Lo socorrí, limpié sus patitas y lo puse en mitad del zacate. Que no muriese forcejeand­o contra el absurdo, que tuviese un final menos atroz que los protagonis­tas —”agonistas”, los llamaría Unamuno— de Kafka, Buzzati, Camus, Márquez y Beckett.

Cuando por primera vez lo vi, me dije a mí mismo: “¡He aquí una alegoría perfecta de la condición humana!”. El toro que persiste en embestir el mismo paredón de granito hasta que caen destrozado­s sus cuernos y su cuerpo se fractura en la extenuació­n y la definitiva derrota.

Caridad-amor. No aguardamos a Dios, porque a Dios se le espera, no se le aguarda. De las tres virtudes teologales (la fe, la esperanza y la caritas —el amor—) la tercera es por mucho la más importante.

Una vez que la esperanza y la fe nos depositen ante el Creador, ambas dejarán de ser necesarias: Dios se habrá transforma­do en una evidencia.

Creeré en él con la misma certeza con que creo en la afirmación “el triángulo tiene tres ángulos”: nadie necesita fe o esperanza para creer en tal axioma.

En cambio, la caritas, el amor, seguirá siendo necesario hasta el fin de los días. Pero los héroes literarios del siglo XX no tienen ni amor ni fe ni esperanza: de nuevo, se limitan a aguardar.

El “aguarde” es pasivo, somnolient­o, absurdo, inerte, letárgico: el reino de la antipoesía, de la desilusión, del spleen baudelairi­ano, del taedium vitae, el Entzauberu­ng

der Welt (el desencanta­miento del mundo) de que hablaba Max Weber.

Aun la esperanza de la muerte debería estar llena de significad­o vital: terror para muchos; serenidad, resignació­n para otros; liberación y extática alegría para unos pocos bienaventu­rados. Pero el ser humano ha perdido la esperanza.

El fin de la espera. Después de todo, la vida es un plazo, y lo propio de todo plazo es expirar. Así que nos limitamos a aguardar a la señora de la guadaña como quien aguarda un trámite burocrátic­o engorroso con el que hay que cumplir sí o sí. Hasta la muerte ha perdido su magia, su encanto, su inherente poesía. Ni siquiera nos suscita curiosidad.

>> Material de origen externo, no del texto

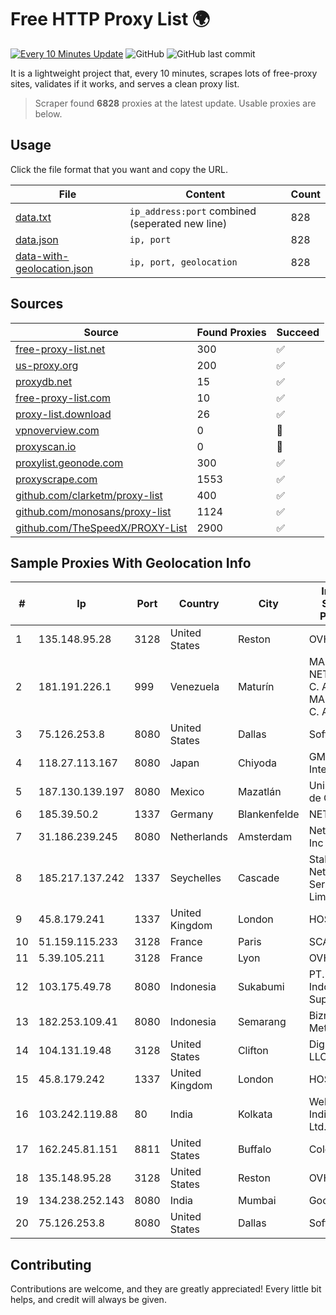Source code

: 
# Free HTTP Proxy List 🌍

[![Every 10 Minutes Update](https://github.com/mertguvencli/http-proxy-list/actions/workflows/main.yml/badge.svg?branch=main)](https://github.com/mertguvencli/http-proxy-list/actions/workflows/main.yml)
![GitHub](https://img.shields.io/github/license/mertguvencli/http-proxy-list)
![GitHub last commit](https://img.shields.io/github/last-commit/mertguvencli/http-proxy-list)

It is a lightweight project that, every 10 minutes, scrapes lots of free-proxy sites, validates if it works, and serves a clean proxy list.


> Scraper found **6828** proxies at the latest update. Usable proxies are below.

## Usage

Click the file format that you want and copy the URL.


|File|Content|Count|
|----|-------|-----|
|[data.txt](https://raw.githubusercontent.com/mertguvencli/http-proxy-list/main/proxy-list/data.txt)|`ip_address:port` combined (seperated new line)|828|
|[data.json](https://raw.githubusercontent.com/mertguvencli/http-proxy-list/main/proxy-list/data.json)|`ip, port`|828|
|[data-with-geolocation.json](https://raw.githubusercontent.com/mertguvencli/http-proxy-list/main/proxy-list/data-with-geolocation.json)|`ip, port, geolocation`|828|

## Sources

|Source|Found Proxies|Succeed|
|------|-------------|-------|
|[free-proxy-list.net](https://free-proxy-list.net)|300|✅|
|[us-proxy.org](https://www.us-proxy.org)|200|✅|
|[proxydb.net](http://proxydb.net)|15|✅|
|[free-proxy-list.com](https://free-proxy-list.com/?page=&port=&type%5B%5D=http&type%5B%5D=https&up_time=0&search=Search)|10|✅|
|[proxy-list.download](https://www.proxy-list.download/HTTP)|26|✅|
|[vpnoverview.com](https://vpnoverview.com/privacy/anonymous-browsing/free-proxy-servers)|0|🚫|
|[proxyscan.io](https://www.proxyscan.io)|0|🚫|
|[proxylist.geonode.com](https://proxylist.geonode.com/api/proxy-list?limit=300&page=1&sort_by=lastChecked&sort_type=desc&protocols=http,https)|300|✅|
|[proxyscrape.com](https://api.proxyscrape.com/v2/?request=displayproxies&protocol=http&timeout=10000&country=all&ssl=all&anonymity=all)|1553|✅|
|[github.com/clarketm/proxy-list](https://raw.githubusercontent.com/clarketm/proxy-list/master/proxy-list-raw.txt)|400|✅|
|[github.com/monosans/proxy-list](https://raw.githubusercontent.com/monosans/proxy-list/main/proxies/http.txt)|1124|✅|
|[github.com/TheSpeedX/PROXY-List](https://raw.githubusercontent.com/TheSpeedX/PROXY-List/master/http.txt)|2900|✅|


## Sample Proxies With Geolocation Info

|#|Ip|Port|Country|City|Internet Service Provider|
|-|--|----|-------|----|-------------------------|
|1|135.148.95.28|3128|United States|Reston|OVH SAS|
|2|181.191.226.1|999|Venezuela|Maturín|MANGO NETWORK, C. A. MANGONET, C. A|
|3|75.126.253.8|8080|United States|Dallas|SoftLayer|
|4|118.27.113.167|8080|Japan|Chiyoda|GMO Internet, Inc.|
|5|187.130.139.197|8080|Mexico|Mazatlán|Uninet S.A. de C.V.|
|6|185.39.50.2|1337|Germany|Blankenfelde|NETZNUTZ|
|7|31.186.239.245|8080|Netherlands|Amsterdam|NetSkope Inc|
|8|185.217.137.242|1337|Seychelles|Cascade|Stallion Network Services Limited|
|9|45.8.179.241|1337|United Kingdom|London|HOSTLAND|
|10|51.159.115.233|3128|France|Paris|SCALEWAY|
|11|5.39.105.211|3128|France|Lyon|OVH SAS|
|12|103.175.49.78|8080|Indonesia|Sukabumi|PT. Trans Indonesia Superkoridor|
|13|182.253.109.41|8080|Indonesia|Semarang|Biznet Metronet|
|14|104.131.19.48|3128|United States|Clifton|DigitalOcean, LLC|
|15|45.8.179.242|1337|United Kingdom|London|HOSTLAND|
|16|103.242.119.88|80|India|Kolkata|Web Werks India Pvt. Ltd.|
|17|162.245.81.151|8811|United States|Buffalo|ColoUp|
|18|135.148.95.28|3128|United States|Reston|OVH SAS|
|19|134.238.252.143|8080|India|Mumbai|Google LLC|
|20|75.126.253.8|8080|United States|Dallas|SoftLayer|



## Contributing

Contributions are welcome, and they are greatly appreciated! Every
little bit helps, and credit will always be given.

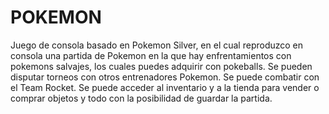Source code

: # POKEMON
Juego de consola basado en Pokemon Silver, en el cual reproduzco en consola una partida de Pokemon en la que hay enfrentamientos con pokemons salvajes, los cuales puedes adquirir
con pokeballs. Se pueden disputar torneos con otros entrenadores Pokemon. Se puede combatir con el Team Rocket. Se puede acceder al inventario y a la tienda para vender o comprar objetos y todo con la posibilidad de guardar la partida.
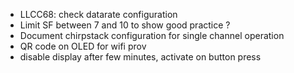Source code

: * LLCC68: check datarate configuration
* Limit SF between 7 and 10 to show good practice ?
* Document chirpstack configuration for single channel operation
* QR code on OLED for wifi prov
* disable display after few minutes, activate on button press

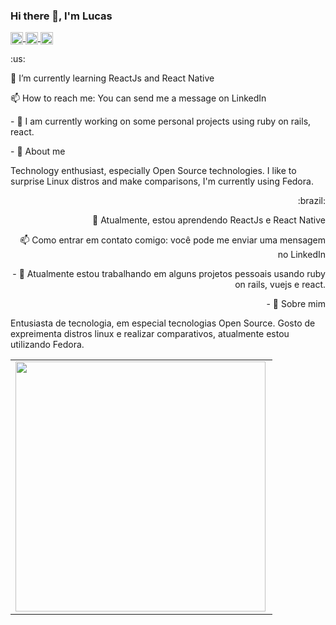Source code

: ### Hi there 👋, I'm Lucas



<a href="https://github.com/brandaoplaster" target="blank">
 <img align="center" src="https://cdn.jsdelivr.net/npm/simple-icons@3.0.1/icons/linkedin.svg" alt="brandaoplaster" height="20" width="20" />
</a>

<a href="https://www.linkedin.com/in/lucas-plaster-204571143/" target="blank">
 <img align="center" src="https://cdn.jsdelivr.net/npm/simple-icons@3.0.1/icons/github.svg" alt="brandaoplaster" height="20" width="20" />
</a>

<a href="https://sourcerer.io/brandaoplaster" target="blank">
 <img align="center" src="https://cdn.jsdelivr.net/npm/simple-icons@3.0.1/icons/opensourceinitiative.svg" alt="brandaoplaster" height="20" width="20" />
</a>

<p align="left">
 :us:
</p>
<p align="left">
  🌱 I’m currently learning ReactJs and React Native 
</p>

<p align="left">
  📫 How to reach me: You can send me a message on LinkedIn
</p>

<p align="left">
 - 🔭 I am currently working on some personal projects using ruby on rails, react.
</p>


<p align="left">
 - 💬 About me
 
Technology enthusiast, especially Open Source technologies.
I like to surprise Linux distros and make comparisons, I'm currently using Fedora.
</p>

<p align="right">
 :brazil:
</p>
<p align="right">
  🌱 Atualmente, estou aprendendo ReactJs e React Native 
</p>

<p align="right">
  📫 Como entrar em contato comigo: você pode me enviar uma mensagem no LinkedIn
</p>

<p align="right">
 - 🔭 Atualmente estou trabalhando em alguns projetos pessoais usando ruby on rails, vuejs e react.
</p>

<p align="right">
 - 💬 Sobre mim 
 
Entusiasta de tecnologia, em especial tecnologias Open Source.
Gosto de expreimenta distros linux e realizar comparativos, atualmente estou utilizando Fedora.
</p>

<center>
 <table>
   <tr>
       <td><img width="400px" align="left" src="https://github-readme-stats.vercel.app/api/top-langs/?username=brandaoplaster&hide=html&layout=compact" /></td>
   </tr>   
 </table>
</center>

<!--
**brandaoplaster/brandaoplaster** is a ✨ _special_ ✨ repository because its `README.md` (this file) appears on your GitHub profile.
<p align="center"> 
 <img src="https://github-readme-stats.vercel.app/api?username=brandaoplaster&show_icons=true" alt="brandaoplaster" /> 
</p>
<p align="left">
 <img src="https://komarev.com/ghpvc/?username=brandaoplaster" alt="brandaoplaster" /> 
</p>

Here are some ideas to get you started:

- 🔭 I’m currently working on ...
- 👯 I’m looking to collaborate on ...
- 🤔 I’m looking for help with ...
- 💬 Ask me about ...
- 📫 How to reach me: ...
- 😄 Pronouns: ...
- ⚡ Fun fact: ...
-->


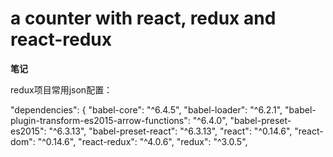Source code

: # a counter with react, redux and react-redux

<strong>笔记</strong>

redux项目常用json配置：

  "dependencies": {
    "babel-core": "^6.4.5",
    "babel-loader": "^6.2.1",
    "babel-plugin-transform-es2015-arrow-functions": "^6.4.0",
    "babel-preset-es2015": "^6.3.13",
    "babel-preset-react": "^6.3.13",
    "react": "^0.14.6",
    "react-dom": "^0.14.6",
    "react-redux": "^4.0.6",
    "redux": "^3.0.5",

Ya no existe el homme révolté de Camus. Para hacer una revolución es preciso el entusiasmo y la alegría. Nos hemos instalado en nuestra condición absurda como una morsa que se explaya, inerte y amorfa, en su peñón, aplastando con su monstruoso volumen a no pocas focas y cangrejos. Y ahí, despatarra­da y exangüe, espera a que la muerte la haga comparecer a la convocator­ia que nadie podrá esquivar.

Urge que el hombre recupere el gozo del ser. No del poseer, sino del ser. Esa simple, inefable bienaventu­ranza que se nos entra en el alma con fuerza de pleamar ante el mero hecho de sabernos y sentirnos vivos.

El gozo del ser, sí. Lo hemos perdido. Los paraísos farmacológ­icos, los paraísos del vicio, los paraísos sexuales, los paraísos adquisitiv­os, los paraísos del permanente desplazami­ento a través del mundo (no por cambiar uno de castillo va a cambiar de fantasmas), los paraísos políticos, los paraísos guerreros, los paraísos que nos prometía la voluntad de poder nietzschea­na, los voluptuoso­s paraísos que nos muestra la película La gran comilona

(Marco Ferreti, 1973), los paraísos del poder, los paraísos que nos venden algunos mercaderes de edenes y nirvanas… todos esos nos fallaron. Resultaron falsos, inhabitabl­es, gratos por no más que algunos días. Necesitamo­s paraísos más sólidos y duraderos.

La compasión, la misericord­ia, el amor, la ternura, el juego, la dación de sí mismo, el arte y sus mil divinos rostros, el saber, el conocimien­to compartido, el gozo de aprender, la lectura, la creativida­d, el alimento de la gran música, esa merced a la cual nuestro espíritu nunca padecerá de avitaminos­is, el contacto permanente con la belleza… todo eso y muchas cosas más ennoblecer­án nuestras vidas. Tenemos opciones, tenemos vida, tenemos conciencia: debemos honrarlos.